People who listened to Arne Nixon’s stories encouraged him to write his own books for children, but he always declined. “It is the function of some people to be a lamp and some to be a mirror,” he explained. “I have been very pleased to function as a mirror of others’ work.” Some would say it was a magic mirror, one that changed the lives of his students and audiences. His spirit and his work live on in the Arne Nixon Center.
Our Librarian

We are pleased to announce Suzan Alteri as our new Arne Nixon Center librarian. As evidenced during her interview with us, Suzan is a highly skilled and experienced special collections librarian with deep and impactful expertise in children's literature. She comes to us from the Baldwin Library of Historical Children's Literature at the University of Florida, Gainesville, where she has held the position of curator since 2012.
During her time in Florida, she initiated a focus on using primary sources in undergraduate research as well as textual analysis in multiple humanities disciplines. She has also developed two English courses, one at the University of Florida and one at Georgia Tech University, in which students use both physical and digital historical children's literature texts to develop digital humanities sites as well as digital exhibitions. In the course at Florida, she collaborated with a graduate student instructor to develop an opportunity for upper-level undergraduate students to closely analyze the theme of death in children’s literature ranging from rare early American and British texts to present-day children's books on grieving. She has also co-taught a graduate level course with a faculty member on archival literacy titled In the Archive: Reading in the Baldwin Library. As she puts it, "Exposing undergraduate students to special collections and to conducting research assignments with primary sources is a cornerstone of my pedagogy." Suzan has reached thousands of undergraduates and graduate students in her instruction. For her efforts, Suzan was named the Instruction Coordinator for her department in 2018 and given the Library Employee Excellence in Instruction Award in 2019.

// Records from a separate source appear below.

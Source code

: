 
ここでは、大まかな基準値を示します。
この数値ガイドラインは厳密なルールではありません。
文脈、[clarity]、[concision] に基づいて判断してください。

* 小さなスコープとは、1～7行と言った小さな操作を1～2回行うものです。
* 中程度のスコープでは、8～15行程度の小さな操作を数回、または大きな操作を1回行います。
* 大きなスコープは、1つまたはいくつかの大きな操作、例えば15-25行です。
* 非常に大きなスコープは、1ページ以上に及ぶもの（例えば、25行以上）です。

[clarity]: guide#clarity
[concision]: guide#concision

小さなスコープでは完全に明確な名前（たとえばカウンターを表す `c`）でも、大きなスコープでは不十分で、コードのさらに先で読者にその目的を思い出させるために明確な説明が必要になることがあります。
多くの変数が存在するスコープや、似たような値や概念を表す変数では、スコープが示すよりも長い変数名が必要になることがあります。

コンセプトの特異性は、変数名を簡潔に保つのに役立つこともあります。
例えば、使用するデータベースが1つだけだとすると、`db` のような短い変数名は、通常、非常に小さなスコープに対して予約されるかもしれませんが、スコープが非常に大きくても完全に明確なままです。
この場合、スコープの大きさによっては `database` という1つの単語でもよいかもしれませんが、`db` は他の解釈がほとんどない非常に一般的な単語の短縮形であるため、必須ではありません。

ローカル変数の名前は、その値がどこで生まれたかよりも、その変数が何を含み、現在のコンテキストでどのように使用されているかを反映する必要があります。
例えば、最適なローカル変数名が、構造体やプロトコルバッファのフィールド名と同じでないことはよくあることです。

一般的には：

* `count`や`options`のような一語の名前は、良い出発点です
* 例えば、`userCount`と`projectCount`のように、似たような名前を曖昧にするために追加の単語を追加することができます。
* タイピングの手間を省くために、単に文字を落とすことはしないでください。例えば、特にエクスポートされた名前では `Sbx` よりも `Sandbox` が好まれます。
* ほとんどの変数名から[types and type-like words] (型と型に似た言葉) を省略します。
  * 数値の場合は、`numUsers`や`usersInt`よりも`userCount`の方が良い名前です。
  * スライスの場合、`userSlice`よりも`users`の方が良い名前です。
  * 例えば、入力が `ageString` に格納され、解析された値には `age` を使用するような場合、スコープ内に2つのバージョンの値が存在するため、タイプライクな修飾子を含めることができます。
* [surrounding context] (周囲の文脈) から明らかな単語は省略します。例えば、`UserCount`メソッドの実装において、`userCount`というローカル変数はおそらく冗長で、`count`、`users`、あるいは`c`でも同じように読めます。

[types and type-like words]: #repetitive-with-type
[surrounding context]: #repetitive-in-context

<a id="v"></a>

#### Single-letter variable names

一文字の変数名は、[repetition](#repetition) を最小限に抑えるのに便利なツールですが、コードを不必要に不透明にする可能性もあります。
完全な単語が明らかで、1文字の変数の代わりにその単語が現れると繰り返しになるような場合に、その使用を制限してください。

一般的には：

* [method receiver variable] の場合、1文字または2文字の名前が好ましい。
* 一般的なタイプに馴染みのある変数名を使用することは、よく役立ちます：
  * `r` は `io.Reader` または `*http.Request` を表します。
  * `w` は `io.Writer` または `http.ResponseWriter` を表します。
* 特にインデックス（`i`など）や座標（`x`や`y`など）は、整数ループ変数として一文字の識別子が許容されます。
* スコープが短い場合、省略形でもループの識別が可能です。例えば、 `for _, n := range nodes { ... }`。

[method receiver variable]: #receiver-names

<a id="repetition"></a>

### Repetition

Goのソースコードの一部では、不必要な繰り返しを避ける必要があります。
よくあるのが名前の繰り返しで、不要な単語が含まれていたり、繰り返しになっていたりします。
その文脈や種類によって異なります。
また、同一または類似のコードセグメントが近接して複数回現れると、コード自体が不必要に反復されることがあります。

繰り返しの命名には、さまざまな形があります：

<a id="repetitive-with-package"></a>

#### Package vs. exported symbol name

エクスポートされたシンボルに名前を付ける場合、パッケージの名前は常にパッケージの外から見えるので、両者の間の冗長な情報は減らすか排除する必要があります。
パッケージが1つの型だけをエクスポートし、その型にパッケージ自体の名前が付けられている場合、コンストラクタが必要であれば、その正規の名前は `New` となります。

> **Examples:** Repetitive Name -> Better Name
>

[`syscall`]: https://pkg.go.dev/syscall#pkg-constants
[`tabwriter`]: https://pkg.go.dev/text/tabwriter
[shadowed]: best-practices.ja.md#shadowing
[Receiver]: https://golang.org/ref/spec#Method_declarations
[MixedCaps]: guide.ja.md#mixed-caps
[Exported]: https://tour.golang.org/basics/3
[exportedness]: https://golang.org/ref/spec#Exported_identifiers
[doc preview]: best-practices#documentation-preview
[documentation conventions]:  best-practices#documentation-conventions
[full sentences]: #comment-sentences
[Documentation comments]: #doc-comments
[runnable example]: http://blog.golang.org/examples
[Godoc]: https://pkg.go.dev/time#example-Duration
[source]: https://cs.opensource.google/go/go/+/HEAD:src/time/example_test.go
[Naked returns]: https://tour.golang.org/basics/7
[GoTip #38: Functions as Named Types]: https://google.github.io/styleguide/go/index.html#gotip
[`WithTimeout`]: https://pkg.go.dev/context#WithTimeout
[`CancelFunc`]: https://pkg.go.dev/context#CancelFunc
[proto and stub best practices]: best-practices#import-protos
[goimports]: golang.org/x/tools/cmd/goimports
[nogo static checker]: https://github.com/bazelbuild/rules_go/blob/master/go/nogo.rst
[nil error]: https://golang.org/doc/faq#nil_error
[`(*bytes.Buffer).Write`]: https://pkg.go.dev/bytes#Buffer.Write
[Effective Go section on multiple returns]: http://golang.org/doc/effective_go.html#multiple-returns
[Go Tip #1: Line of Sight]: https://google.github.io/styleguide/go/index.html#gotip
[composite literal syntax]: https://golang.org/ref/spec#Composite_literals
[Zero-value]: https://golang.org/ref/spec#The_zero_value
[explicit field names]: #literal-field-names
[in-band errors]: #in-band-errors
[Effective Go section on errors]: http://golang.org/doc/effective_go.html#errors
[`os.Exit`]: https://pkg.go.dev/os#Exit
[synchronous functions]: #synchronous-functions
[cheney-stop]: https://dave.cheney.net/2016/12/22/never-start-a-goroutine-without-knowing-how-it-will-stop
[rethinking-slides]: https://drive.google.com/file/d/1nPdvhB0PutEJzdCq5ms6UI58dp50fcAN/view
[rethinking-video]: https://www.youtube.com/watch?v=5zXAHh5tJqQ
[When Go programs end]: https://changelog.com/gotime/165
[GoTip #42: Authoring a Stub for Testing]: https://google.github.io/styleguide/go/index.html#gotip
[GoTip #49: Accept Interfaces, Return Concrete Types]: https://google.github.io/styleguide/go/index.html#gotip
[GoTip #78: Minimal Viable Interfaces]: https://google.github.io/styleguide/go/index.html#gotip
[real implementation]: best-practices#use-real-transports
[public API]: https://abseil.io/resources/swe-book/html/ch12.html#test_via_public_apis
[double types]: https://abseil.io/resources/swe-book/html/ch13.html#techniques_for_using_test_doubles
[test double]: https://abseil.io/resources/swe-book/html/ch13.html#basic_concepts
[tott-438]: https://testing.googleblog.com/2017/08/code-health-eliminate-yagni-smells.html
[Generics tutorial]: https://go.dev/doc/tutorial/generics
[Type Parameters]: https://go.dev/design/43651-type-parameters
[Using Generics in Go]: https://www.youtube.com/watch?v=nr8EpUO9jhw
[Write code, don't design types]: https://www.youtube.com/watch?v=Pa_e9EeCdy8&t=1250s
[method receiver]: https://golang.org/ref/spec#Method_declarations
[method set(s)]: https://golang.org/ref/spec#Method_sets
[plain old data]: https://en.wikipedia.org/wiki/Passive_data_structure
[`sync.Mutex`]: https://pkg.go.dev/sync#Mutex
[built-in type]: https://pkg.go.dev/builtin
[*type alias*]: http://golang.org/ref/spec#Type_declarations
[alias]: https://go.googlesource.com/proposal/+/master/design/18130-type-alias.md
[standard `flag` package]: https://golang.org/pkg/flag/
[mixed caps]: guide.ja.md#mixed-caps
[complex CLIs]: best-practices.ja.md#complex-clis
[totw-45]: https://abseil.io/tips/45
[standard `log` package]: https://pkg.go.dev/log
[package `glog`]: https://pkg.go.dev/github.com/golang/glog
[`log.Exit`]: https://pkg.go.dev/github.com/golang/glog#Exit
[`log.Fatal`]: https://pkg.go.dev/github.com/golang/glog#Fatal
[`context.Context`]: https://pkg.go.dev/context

In addition, Suzan is a scholar in her own right. Her current research focuses on scientific publications written by women. She is developing a digital bibliography titled Guiding Science: Publications by Women during the Romantic and Victorian Ages, which highlights women’s role in science education and their historic contributions to science and the flow of ideas. Her other current research project involves an international research grant with the University of Cambridge and the University of Antwerp on the subject of diversifying digital collections of children’s literature.
Suzan created the Baldwin Library Scholars Council, made up of people in the field of children’s literature at the university and beyond, to help gauge trends in scholarship on children’s literature and to bring in fresh perspectives on how to use the collection to enrich and enhance the experience of the different communities the collection serves.
She is also active and proactive in community engagement, collaborating with local schools and the public library to organize author events and show and tell presentations. A recent event of hers was a day-long event at a local school’s 21st Century summer camp entitled Underrepresentation and Digital Literacy. In this summer camp, Suzan developed an activity drawing upon diverse books from the Baldwin Library for campers to a GIF story based on the books they read.
I know you will join us in welcoming our newest library faculty member to the Fresno State Library team. Suzan will begin her new position in January 2021 and is excited to start her new job in the new year. She shares this parting thought in anticipation of her arrival, "My mind is abuzz with ideas about how the Center can expand its research initiatives, continue to build good will for the university, and enrich the reading lives of many different communities."
We welcome Suzan to the Arne Nixon Center and to the Fresno State Library!